**Input for this task**:
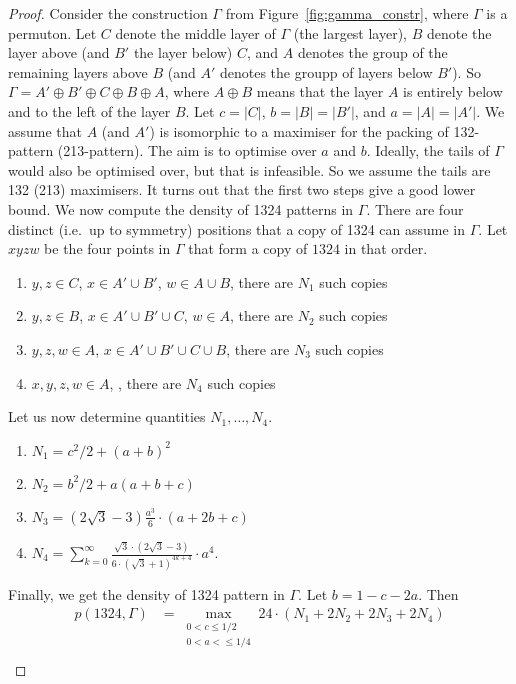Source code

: \begin{proof}
  Consider the construction $\Gamma$ from Figure~\ref{fig:gamma_constr}, where $\Gamma$ is a permuton. Let $C$ denote the middle layer of $\Gamma$ (the largest layer), $B$ denote the layer above (and $B'$ the layer below) $C$, and $A$ denotes the group of the remaining layers above $B$ (and $A'$ denotes the groupp of layers below $B'$). So $\Gamma = A' \oplus B' \oplus C \oplus B \oplus A$, where $A \oplus B$ means that the layer $A$ is entirely below and to the left of the layer $B$. Let $c = |C|$, $b = |B| = |B'|$, and $a =  |A| = |A'|$. We assume that $A$ (and $A'$) is isomorphic to a maximiser for the packing of 132-pattern (213-pattern). The aim is to optimise over $a$ and $b$. Ideally, the tails of $\Gamma$ would also be optimised over, but that is infeasible. So we assume the tails are 132 (213) maximisers. It turns out that the first two steps give a good lower bound. We now compute the density of 1324 patterns in $\Gamma$. There are four distinct (i.e.~up to symmetry) positions that a copy of 1324 can assume in $\Gamma$. Let $xyzw$ be the four points in $\Gamma$ that form a copy of $1324$ in that order.
\begin{enumerate}
\item $y,z \in C$, $x \in A' \cup B'$, $w \in A \cup B$, there are $N_1$ such copies
\item $y,z \in B$, $x \in A' \cup B' \cup C$, $w \in A$, there are $N_2$ such copies
\item $y,z,w \in A$, $x \in A' \cup B' \cup C \cup B$, there are $N_3$ such copies
\item $x,y,z,w \in A$, , there are $N_4$ such copies
\end{enumerate}
Let us now determine quantities $N_1,\ldots, N_4$. 
\begin{enumerate}
\item $N_1 = c^2/2 + (a+b)^2$
\item $N_2 = b^2/2 + a(a+b+c)$
\item $N_3 = (2\sqrt{3}-3)\frac{a^3}{6}\cdot (a+2b+c)$
\item $N_4 = \sum_{k=0}^\infty \frac{\sqrt{3}\cdot(2\sqrt{3}-3)}{6 \cdot (\sqrt{3}+1)^{4k+4}}\cdot a^4$.
\end{enumerate}
Finally, we get the density of 1324 pattern in $\Gamma$. Let $b = 1-c-2a$. Then
\begin{align*}
p(1324, \Gamma) &= \max_{\substack{0< c\leq 1/2\\ 0 < a < \leq 1/4}}24\cdot(N_1 + 2N_2 + 2N_3 + 2N_4)\\

\end{align*}
\end{proof}
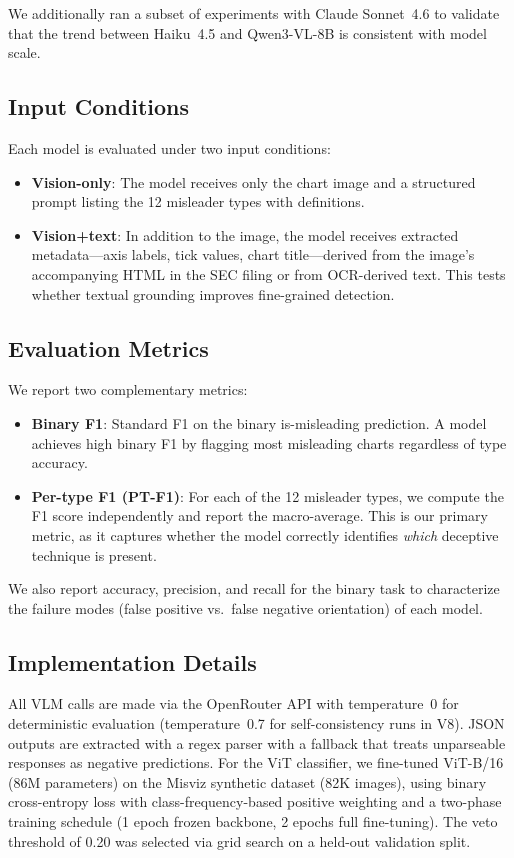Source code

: We additionally ran a subset of experiments with Claude Sonnet~4.6 to validate that the trend between Haiku~4.5 and Qwen3-VL-8B is consistent with model scale.

\subsection{Input Conditions}
\label{sec:conditions}

Each model is evaluated under two input conditions:

\begin{itemize}[nosep]
  \item \textbf{Vision-only}: The model receives only the chart image and a structured prompt listing the 12 misleader types with definitions.
  \item \textbf{Vision+text}: In addition to the image, the model receives extracted metadata---axis labels, tick values, chart title---derived from the image's accompanying HTML in the SEC filing or from OCR-derived text. This tests whether textual grounding improves fine-grained detection.
\end{itemize}

\subsection{Evaluation Metrics}
\label{sec:metrics}

We report two complementary metrics:

\begin{itemize}[nosep]
  \item \textbf{Binary F1}: Standard F1 on the binary is-misleading prediction. A model achieves high binary F1 by flagging most misleading charts regardless of type accuracy.
  \item \textbf{Per-type F1 (PT-F1)}: For each of the 12 misleader types, we compute the F1 score independently and report the macro-average. This is our primary metric, as it captures whether the model correctly identifies \textit{which} deceptive technique is present.
\end{itemize}

We also report accuracy, precision, and recall for the binary task to characterize the failure modes (false positive vs.\ false negative orientation) of each model.

\subsection{Implementation Details}
\label{sec:impl}

All VLM calls are made via the OpenRouter API with temperature~0 for deterministic evaluation (temperature~0.7 for self-consistency runs in V8). JSON outputs are extracted with a regex parser with a fallback that treats unparseable responses as negative predictions. For the ViT classifier, we fine-tuned ViT-B/16~\cite{dosovitskiy2021vit} (86M parameters) on the Misviz synthetic dataset (82K images), using binary cross-entropy loss with class-frequency-based positive weighting and a two-phase training schedule (1 epoch frozen backbone, 2 epochs full fine-tuning). The veto threshold of 0.20 was selected via grid search on a held-out validation split.
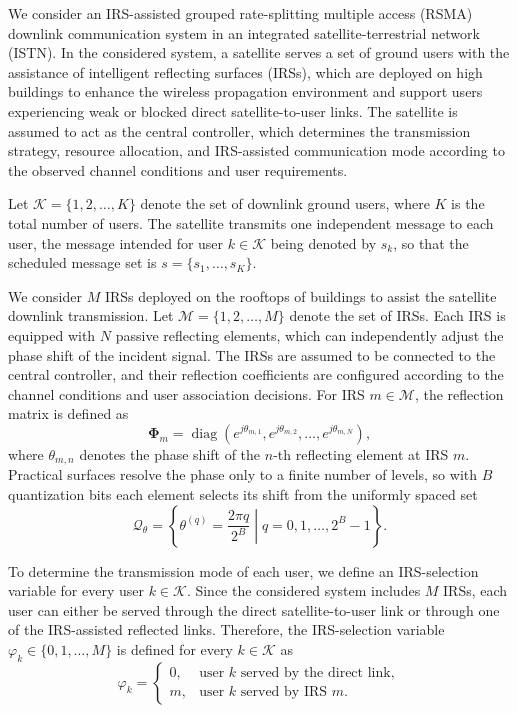 \documentclass[12pt,onecolumn]{IEEEtran}
\begin{document}
We consider an IRS-assisted grouped rate-splitting multiple access (RSMA) downlink communication system in an integrated satellite-terrestrial network (ISTN). 
In the considered system, a satellite serves a set of ground users with the assistance of intelligent reflecting surfaces (IRSs), which are deployed on high buildings to enhance the wireless propagation environment and support users experiencing weak or blocked direct satellite-to-user links. 
The satellite is assumed to act as the central controller, which determines the transmission strategy, resource allocation, and IRS-assisted communication mode according to the observed channel conditions and user requirements.

Let $\mathcal{K}=\{1,2,\ldots,K\}$ denote the set of downlink ground users, where $K$ is the total number of users. 
The satellite transmits one independent message to each user, the message intended for
user $k \in \mathcal{K}$ being denoted by $s_k$, so that the scheduled message set is
$s=\{s_1,\ldots,s_K\}$.

We consider $M$ IRSs deployed on the rooftops of buildings to assist the satellite downlink transmission. 
Let $\mathcal{M}=\{1,2,\ldots,M\}$ denote the set of IRSs. 
Each IRS is equipped with $N$ passive reflecting elements, which can independently adjust the phase shift of the incident signal. 
The IRSs are assumed to be connected to the central controller, and their reflection coefficients are configured according to the channel conditions and user association decisions. For IRS $m \in \mathcal{M}$, the reflection matrix is defined as
\begin{equation}
    \boldsymbol{\Phi}_m
    =
    \operatorname{diag}
    \left(
    e^{j\theta_{m,1}},
    e^{j\theta_{m,2}},
    \ldots,
    e^{j\theta_{m,N}}
    \right),
\end{equation}
where $\theta_{m,n}$ denotes the phase shift of the $n$-th reflecting element at IRS $m$. Practical surfaces resolve the phase only to a finite number of levels, so with $B$
quantization bits each element selects its shift from the uniformly spaced
set~\cite{peng2025robust,han2025weighted}
\begin{equation}
    \mathcal{Q}_{\theta}
    =
    \left\{\left. \theta^{(q)} = \frac{2\pi q}{2^{B}} \;\right|\;
    q = 0,1,\ldots,2^{B}-1 \right\}.
\end{equation}

To determine the transmission mode of each user, we define an IRS-selection variable for every user $k \in \mathcal{K}$. 
Since the considered system includes $M$ IRSs, each user can either be served through the direct satellite-to-user link or through one of the IRS-assisted reflected links. 
Therefore, the IRS-selection variable $\varphi_k \in \{0,1,\ldots,M\}$ is defined for every
$k \in \mathcal{K}$ as
\begin{equation}
    \varphi_k =
    \begin{cases}
        0, & \text{user } k \text{ served by the direct link},\\
        m, & \text{user } k \text{ served by IRS } m.
    \end{cases}
\end{equation}
\end{document}
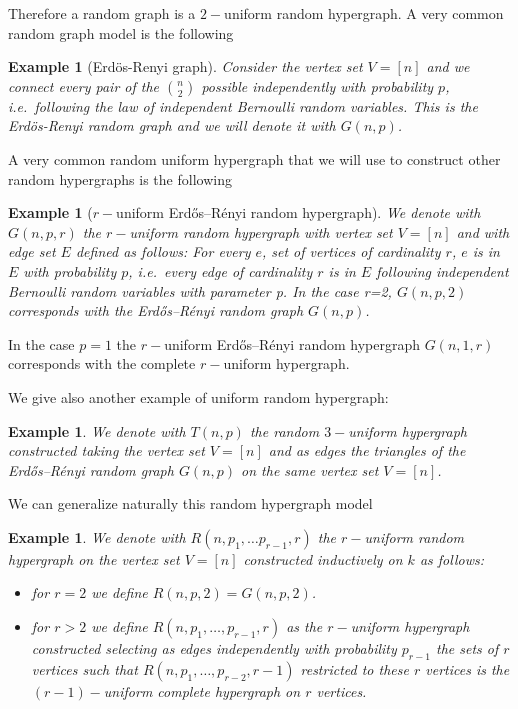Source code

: \documentclass[11pt]{article}
\newtheorem{example}[theorem]{Example}
\begin{document}
Therefore a random graph is a $2-$uniform random hypergraph. A very common random graph model is the following 

\begin{example}[Erd\"os-Renyi graph]
Consider the vertex set $V=[n]$ and we connect every pair of the ${n \choose 2}$ possible independently with probability $p$, i.e.\ following the law of independent Bernoulli random variables. This is the Erd\"os-Renyi random graph and we will denote it with $G(n,p)$.%

\end{example}

A very common random uniform hypergraph that we will use to construct other random hypergraphs is the following

\begin{example}[$r-$uniform Erdős–Rényi random hypergraph] \label{ERRandomHypergraph}We denote with $G(n,p,r)$ the $r-$uniform random hypergraph with vertex set $V=[n]$ and with edge set $E$ defined as follows: For every $e$, set of vertices of cardinality $r$,  $e$ is in $E$ with probability $p$, i.e.\ every edge of cardinality $r$ is in $E$ following independent Bernoulli random variables with parameter p. In the case r=2, $G(n,p,2)$ corresponds with the Erdős–Rényi random graph $G(n,p)$.
\end{example}

In the case $p=1$ the $r-$uniform Erdős–Rényi random hypergraph $G(n,1,r)$ corresponds with the complete $r-$uniform hypergraph.

We give also another example of uniform random hypergraph:
\begin{example}\label{TriangRandHyp}
We denote with $T(n,p)$ the random $3-$uniform hypergraph constructed taking the vertex set $V=[n]$  and as edges the triangles of the  Erdős–Rényi random graph $G(n,p)$ on the same vertex set $V=[n]$.  
\end{example}

We can generalize naturally this random hypergraph model
\begin{example}\label{RandHypergGener}
We denote with $R(n,p_1,\ldots p_{r-1},r)$ the $r-$uniform random hypergraph on the vertex set $V=[n]$ constructed inductively on $k$ as follows:
\begin{itemize}
\item for $r=2$ we define $R(n,p,2)=G(n,p,2)$.  
\item for $r>2$ we define $R(n,p_1,\ldots,p_{r-1},r) $  as the $r-$uniform hypergraph constructed selecting as edges independently with probability $p_{r-1}$ the sets of  $r$ vertices such that $R(n,p_1,\ldots,p_{r-2},r-1) $ restricted to these $r$ vertices is the $(r-1)-$uniform complete hypergraph on $r$ vertices. 
 \end{itemize}
\end{example}
\end{document}
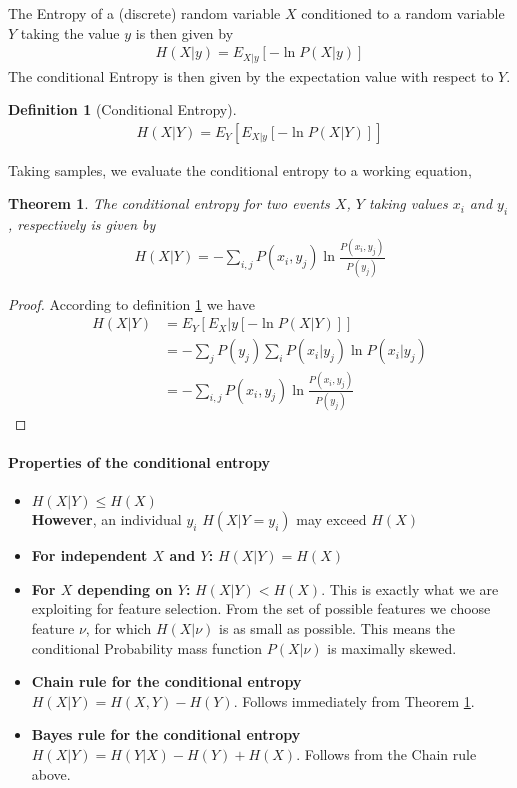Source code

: \documentclass[10pt,a4paper]{article}
\newtheorem{theorem}{Theorem}
\newtheorem{definition}{Definition}
\begin{document}
The Entropy of a (discrete) random variable $X$ conditioned to a random variable $Y$ taking the value $y$ is then given by
\begin{align}
H(X|y) = E_{X|y}[-\ln P(X|y)]
\end{align}
The conditional Entropy is then given by the expectation value with respect to $Y$.
\begin{definition}[Conditional Entropy]  \label{def_cond_entropy}
\begin{align}
H(X|Y) = E_Y[E_{X|y}[-\ln P (X|Y)]]
\end{align}
\end{definition}
Taking samples, we evaluate the conditional entropy to a working equation,
\begin{theorem} \label{thm_conditional_entropy}
The conditional entropy for two events $X$, $Y$ taking values $x_i$ and $y_i$, respectively is given by
\begin{align}
H(X|Y) = - \sum_{i,j} P(x_i,y_j)\ln \frac{P(x_i, y_j)}{P(y_j)}
\end{align}
\end{theorem}
\begin{proof} According to definition \ref{def_cond_entropy} we have
\begin{align*}
H(X|Y) 	&= E_Y[E_X|y[-\ln P (X|Y)]] \\
		&= - \sum_j P(y_j) \sum_i P(x_i|y_j) \ln P (x_i|y_j) \\ 
		&= - \sum_{i,j} P(x_i, y_j) \ln \frac{P(x_i,y_j)}{P(y_j)}  
\end{align*}
\end{proof}
\paragraph*{Properties of the conditional entropy}
\begin{itemize}
\item $H(X|Y) \leq H(X)$ \\
\textbf{However}, an individual $y_i$ $H(X|Y=y_i)$ may exceed $H(X)$
\item \textbf{For independent $X$ and $Y$:} $H(X|Y) = H(X)$ 
\item \textbf{For $X$ depending on $Y$:} $H(X|Y) < H(X)$.
This is exactly what we are exploiting for feature selection. 
From the set of possible features  we choose feature $\nu$, for which  $H(X|\nu)$ is as small as possible. This means the conditional Probability mass function $P(X|\nu)$ is maximally skewed.
\item \textbf{Chain rule for the conditional entropy} \\
 $H(X|Y)=H(X,Y)-H(Y)$. Follows immediately from Theorem \ref{thm_conditional_entropy}.
\item \textbf{Bayes rule for the conditional entropy} \\
$H(X|Y)=H(Y|X)-H(Y) + H(X)$. Follows from the Chain rule above.
\end{itemize}
\end{document}
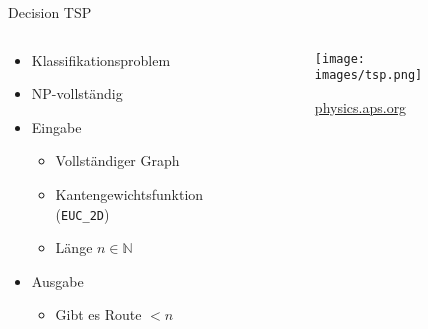 \begin{frame}{Decision TSP}
\begin{columns}
    \begin{column}{0.5\textwidth}
        \begin{itemize}
            \item Klassifikationsproblem
            \item NP-vollständig
            \item Eingabe
            \begin{itemize}
                \item Vollständiger Graph
                \item Kantengewichtsfunktion (\texttt{EUC\_2D})
                \item Länge $n \in \mathbb{N} $
            \end{itemize}
            \item Ausgabe
            \begin{itemize}
                \item Gibt es Route $< n$
            \end{itemize}
        \end{itemize}
    \end{column}
    \begin{column}{0.5\textwidth}
        \begin{figure}
            \centering
            \texttt{[image: images/tsp.png]}
            \caption{\href{https://physics.aps.org/articles/v10/s32
}{physics.aps.org}}
            \label{fig:enter-label}
        \end{figure}
    \end{column}
\end{columns}
\end{frame}




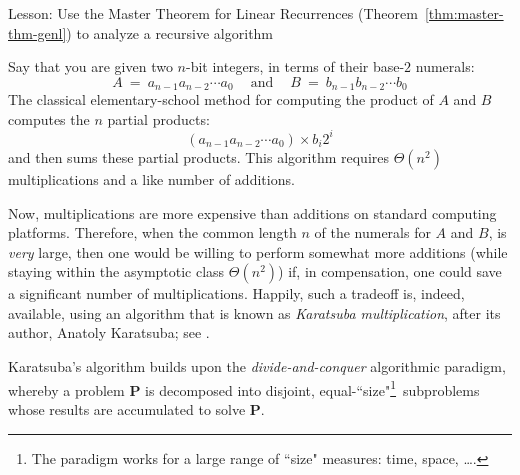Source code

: \begin{enumerate}
  

{\sc Lesson:}
Use the Master Theorem for Linear Recurrences (Theorem~\ref{thm:master-thm-genl}) to analyze a recursive algorithm

\smallskip

Say that you are given two $n$-bit integers, in terms of their base-$2$ numerals: 
\[ A \ = \ a_{n-1} a_{n-2} \cdots a_0 \ \ \ \ \mbox{ and } \ \ \ \ B \ = \ b_{n-1} b_{n-2} \cdots b_0 \]
The classical elementary-school method for computing the product of $A$ and $B$ computes the $n$ partial products:
\[ (a_{n-1} a_{n-2} \cdots a_0) \times b_i 2^i \]
and then sums these partial products.  This algorithm requires $\Theta(n^2)$ multiplications and a like number of additions.

\smallskip

Now, multiplications are more expensive than additions on standard computing platforms.  Therefore, when the common length $n$ of the numerals for $A$ and $B$, is {\em very} large, then one would be willing to perform somewhat more additions (while staying within the asymptotic class $\Theta(n^2)$) if, in compensation, one could save a significant number of multiplications.  Happily, such a tradeoff is, indeed, available, using an algorithm that is known as {\it Karatsuba multiplication}, after its author, Anatoly Karatsuba; see \cite{KaratsubaO62}.

\medskip

Karatsuba's algorithm builds upon the {\it divide-and-conquer} algorithmic paradigm, whereby a
problem {\bf P} is decomposed into disjoint, equal-``size"\footnote{The paradigm works for a large range of ``size" measures: time, space, \ldots.}~subproblems whose results are accumulated to solve {\bf P}.


\bigskip

\noindent {}
\end{enumerate}
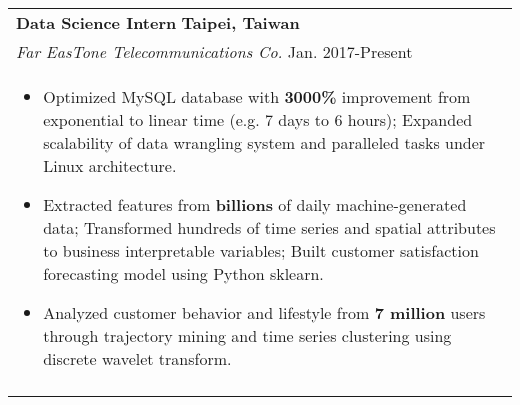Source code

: \documentclass[a4paper,11pt]{article} %
\begin{document}
{\begin{tabular}{p{18.5cm}}
{\bf{Data Science Intern}} \hfill \bf{Taipei, Taiwan}\\
{\it Far EasTone Telecommunications Co.} \hfill  Jan. 2017-Present\\%
\begin{itemize}
\vspace{-3mm}
\item Optimized MySQL database with {\bf3000\%} improvement from exponential to linear time (e.g. 7 days to 6 hours); Expanded scalability of data wrangling system and paralleled tasks under Linux architecture.
\item Extracted features from {\bf billions} of daily machine-generated data; Transformed hundreds of time series and spatial attributes to business interpretable variables; Built customer satisfaction forecasting model using Python sklearn. 
\item Analyzed customer behavior and lifestyle from {\bf7 million} users through trajectory mining and time series clustering using discrete wavelet transform.\vspace*{-\baselineskip}
\end{itemize} \\ 
\vspace{0.5mm}


\end{tabular}}
\end{document}
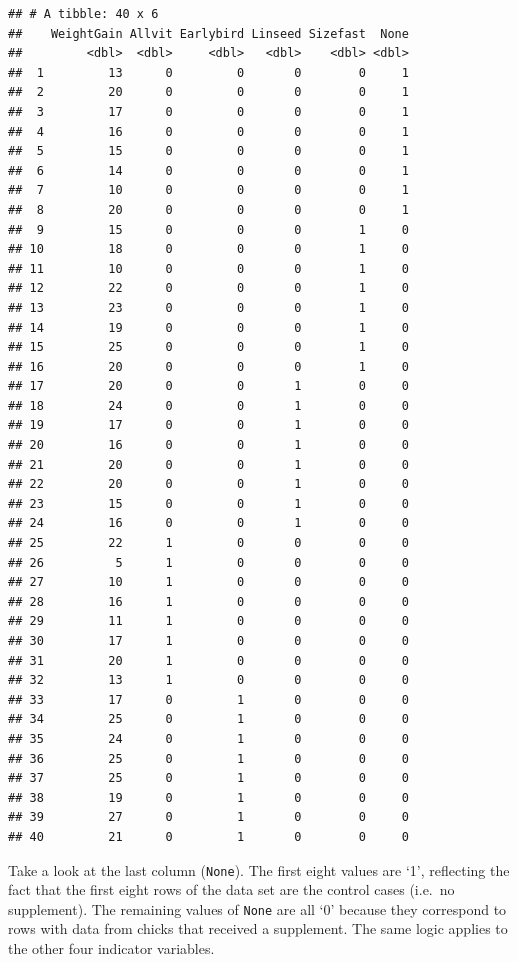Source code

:\documentclass[
]{book}
\begin{document}
\begin{verbatim}
## # A tibble: 40 x 6
##    WeightGain Allvit Earlybird Linseed Sizefast  None
##         <dbl>  <dbl>     <dbl>   <dbl>    <dbl> <dbl>
##  1         13      0         0       0        0     1
##  2         20      0         0       0        0     1
##  3         17      0         0       0        0     1
##  4         16      0         0       0        0     1
##  5         15      0         0       0        0     1
##  6         14      0         0       0        0     1
##  7         10      0         0       0        0     1
##  8         20      0         0       0        0     1
##  9         15      0         0       0        1     0
## 10         18      0         0       0        1     0
## 11         10      0         0       0        1     0
## 12         22      0         0       0        1     0
## 13         23      0         0       0        1     0
## 14         19      0         0       0        1     0
## 15         25      0         0       0        1     0
## 16         20      0         0       0        1     0
## 17         20      0         0       1        0     0
## 18         24      0         0       1        0     0
## 19         17      0         0       1        0     0
## 20         16      0         0       1        0     0
## 21         20      0         0       1        0     0
## 22         20      0         0       1        0     0
## 23         15      0         0       1        0     0
## 24         16      0         0       1        0     0
## 25         22      1         0       0        0     0
## 26          5      1         0       0        0     0
## 27         10      1         0       0        0     0
## 28         16      1         0       0        0     0
## 29         11      1         0       0        0     0
## 30         17      1         0       0        0     0
## 31         20      1         0       0        0     0
## 32         13      1         0       0        0     0
## 33         17      0         1       0        0     0
## 34         25      0         1       0        0     0
## 35         24      0         1       0        0     0
## 36         25      0         1       0        0     0
## 37         25      0         1       0        0     0
## 38         19      0         1       0        0     0
## 39         27      0         1       0        0     0
## 40         21      0         1       0        0     0
\end{verbatim}

Take a look at the last column (\texttt{None}). The first eight values are `1', reflecting the fact that the first eight rows of the data set are the control cases (i.e.~no supplement). The remaining values of \texttt{None} are all `0' because they correspond to rows with data from chicks that received a supplement. The same logic applies to the other four indicator variables.
\end{document}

**Exercise directions**:
Counting every line that holds the string "images", give the total for the data above and nothing else.

**Result for this exercise**:
2